— Exercise —
Set the data down once more, exactly as it is written.

(Stored data entries)
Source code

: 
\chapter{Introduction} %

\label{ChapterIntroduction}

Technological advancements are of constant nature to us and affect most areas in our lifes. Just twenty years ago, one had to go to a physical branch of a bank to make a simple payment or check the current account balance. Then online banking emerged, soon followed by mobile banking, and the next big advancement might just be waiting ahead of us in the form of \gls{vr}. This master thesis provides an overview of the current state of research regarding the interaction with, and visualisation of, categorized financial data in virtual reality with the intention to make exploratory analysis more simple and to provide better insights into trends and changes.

— Task answer —
Source code

: 
\chapter{Introduction} %

\label{ChapterIntroduction}

Technological advancements are of constant nature to us and affect most areas in our lifes. Just twenty years ago, one had to go to a physical branch of a bank to make a simple payment or check the current account balance. Then online banking emerged, soon followed by mobile banking, and the next big advancement might just be waiting ahead of us in the form of \gls{vr}. This master thesis provides an overview of the current state of research regarding the interaction with, and visualisation of, categorized financial data in virtual reality with the intention to make exploratory analysis more simple and to provide better insights into trends and changes.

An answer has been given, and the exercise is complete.